6 hábitos do dia a dia que estressam seu gato sem você perceber (e o que fazer no lugar)
Rotinas comuns — gritar, dias entediantes, só ração seca, carinho errado, caixa de areia mal posicionada e longas ausências — podem estressar seu gato.

Se você ama seu gato, provavelmente está tentando fazer tudo “certo”. Mas algumas das rotinas mais comuns e bem-intencionadas podem, aos poucos, abalar a confiança do seu gato e aumentar o nível de estresse com o tempo.
O difícil é que os gatos muitas vezes sofrem em silêncio. O que parece “calma” pode, na verdade, ser frustração, ansiedade ou desconforto.
1) Gritar não ensina seu gato — só mostra que você é imprevisível
Seu gato sobe na bancada. Derruba um copo. Arranha o sofá novo. Seu instinto é chamar o nome dele em voz alta e torcer para que ele entenda a mensagem.

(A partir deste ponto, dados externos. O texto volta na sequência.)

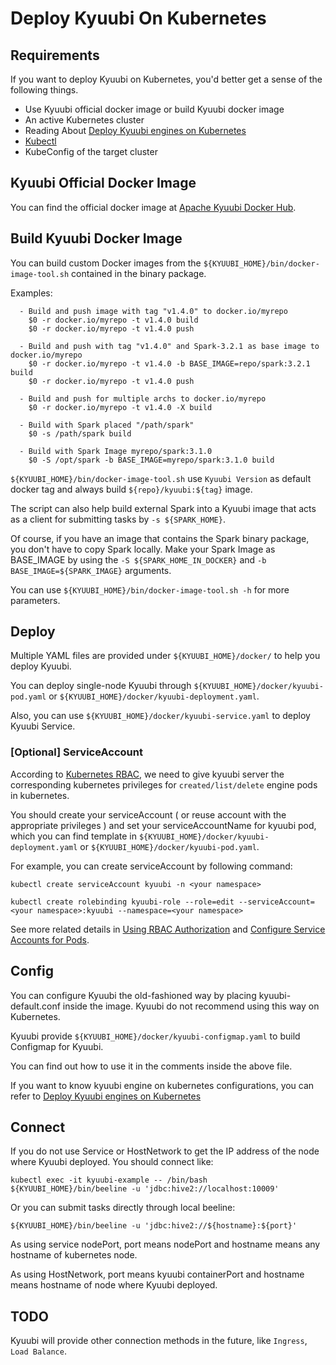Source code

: <!--
 - Licensed to the Apache Software Foundation (ASF) under one or more
 - contributor license agreements.  See the NOTICE file distributed with
 - this work for additional information regarding copyright ownership.
 - The ASF licenses this file to You under the Apache License, Version 2.0
 - (the "License"); you may not use this file except in compliance with
 - the License.  You may obtain a copy of the License at
 -
 -   http://www.apache.org/licenses/LICENSE-2.0
 -
 - Unless required by applicable law or agreed to in writing, software
 - distributed under the License is distributed on an "AS IS" BASIS,
 - WITHOUT WARRANTIES OR CONDITIONS OF ANY KIND, either express or implied.
 - See the License for the specific language governing permissions and
 - limitations under the License.
 -->


# Deploy Kyuubi On Kubernetes

## Requirements

If you want to deploy Kyuubi on Kubernetes, you'd better get a sense of the following things.

* Use Kyuubi official docker image or build Kyuubi docker image
* An active Kubernetes cluster
* Reading About [Deploy Kyuubi engines on Kubernetes](engine_on_kubernetes.md)
* [Kubectl](https://kubernetes.io/docs/reference/kubectl/overview/)
* KubeConfig of the target cluster

## Kyuubi Official Docker Image 

You can find the official docker image at [Apache Kyuubi Docker Hub](https://registry.hub.docker.com/r/apache/kyuubi).

## Build Kyuubi Docker Image

You can build custom Docker images from the `${KYUUBI_HOME}/bin/docker-image-tool.sh` contained in the binary package.

Examples:
```shell
  - Build and push image with tag "v1.4.0" to docker.io/myrepo
    $0 -r docker.io/myrepo -t v1.4.0 build
    $0 -r docker.io/myrepo -t v1.4.0 push

  - Build and push with tag "v1.4.0" and Spark-3.2.1 as base image to docker.io/myrepo
    $0 -r docker.io/myrepo -t v1.4.0 -b BASE_IMAGE=repo/spark:3.2.1 build
    $0 -r docker.io/myrepo -t v1.4.0 push

  - Build and push for multiple archs to docker.io/myrepo
    $0 -r docker.io/myrepo -t v1.4.0 -X build

  - Build with Spark placed "/path/spark"
    $0 -s /path/spark build
    
  - Build with Spark Image myrepo/spark:3.1.0
    $0 -S /opt/spark -b BASE_IMAGE=myrepo/spark:3.1.0 build
```

`${KYUUBI_HOME}/bin/docker-image-tool.sh` use `Kyuubi Version` as default docker tag and always build `${repo}/kyuubi:${tag}` image.

The script can also help build external Spark into a Kyuubi image that acts as a client for submitting tasks by `-s ${SPARK_HOME}`.

Of course, if you have an image that contains the Spark binary package, you don't have to copy Spark locally. Make your Spark Image as BASE_IMAGE by using the `-S ${SPARK_HOME_IN_DOCKER}` and `-b BASE_IMAGE=${SPARK_IMAGE}` arguments.

You can use `${KYUUBI_HOME}/bin/docker-image-tool.sh -h` for more parameters.

## Deploy

Multiple YAML files are provided under `${KYUUBI_HOME}/docker/` to help you deploy Kyuubi.

You can deploy single-node Kyuubi through `${KYUUBI_HOME}/docker/kyuubi-pod.yaml` or `${KYUUBI_HOME}/docker/kyuubi-deployment.yaml`.

Also, you can use `${KYUUBI_HOME}/docker/kyuubi-service.yaml` to deploy Kyuubi Service.

### [Optional] ServiceAccount

According to [Kubernetes RBAC](https://kubernetes.io/docs/reference/access-authn-authz/rbac/), we need to give kyuubi server the corresponding kubernetes privileges for `created/list/delete` engine pods in kubernetes.

You should create your serviceAccount ( or reuse account with the appropriate privileges ) and set your serviceAccountName for kyuubi pod, which you can find template in `${KYUUBI_HOME}/docker/kyuubi-deployment.yaml` or `${KYUUBI_HOME}/docker/kyuubi-pod.yaml`.

For example, you can create serviceAccount by following command:

```shell
kubectl create serviceAccount kyuubi -n <your namespace>

kubectl create rolebinding kyuubi-role --role=edit --serviceAccount=<your namespace>:kyuubi --namespace=<your namespace>
```

See more related details in [Using RBAC Authorization](https://kubernetes.io/docs/reference/access-authn-authz/rbac/) and [Configure Service Accounts for Pods](https://kubernetes.io/docs/tasks/configure-pod-container/configure-service-account/).

## Config

You can configure Kyuubi the old-fashioned way by placing kyuubi-default.conf inside the image. Kyuubi do not recommend using this way on Kubernetes.

Kyuubi provide `${KYUUBI_HOME}/docker/kyuubi-configmap.yaml` to build Configmap for Kyuubi.

You can find out how to use it in the comments inside the above file.

If you want to know kyuubi engine on kubernetes configurations, you can refer to [Deploy Kyuubi engines on Kubernetes](engine_on_kubernetes.md)

## Connect

If you do not use Service or HostNetwork to get the IP address of the node where Kyuubi deployed.
You should connect like:
```shell
kubectl exec -it kyuubi-example -- /bin/bash
${KYUUBI_HOME}/bin/beeline -u 'jdbc:hive2://localhost:10009'
```

Or you can submit tasks directly through local beeline:
```shell
${KYUUBI_HOME}/bin/beeline -u 'jdbc:hive2://${hostname}:${port}'
```
As using service nodePort, port means nodePort and hostname means any hostname of kubernetes node.

As using HostNetwork, port means kyuubi containerPort and hostname means hostname of node where Kyuubi deployed.

## TODO 
Kyuubi will provide other connection methods in the future, like `Ingress`, `Load Balance`.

O problema é que a maioria dos gatos não associa seus gritos ao comportamento exato que você quer interromper. O que eles aprendem é que a pessoa de quem dependem pode, de repente, ficar barulhenta e assustadora. E isso pode deixar o gato mais estressado, fazendo com que ele se esconda mais, evite você ou passe a agir de outras formas indesejadas.
Tente isso no lugar: mantenha a voz firme, mas calma. Um simples “não” dito com tom estável pode funcionar melhor do que aumentar o volume. Algumas pessoas também interrompem o momento com uma única palma (sem ser na cara do gato) e, em seguida, redirecionam imediatamente para algo que o gato pode fazer — como um brinquedo de chute, um arranhador ou uma varinha com brinquedo.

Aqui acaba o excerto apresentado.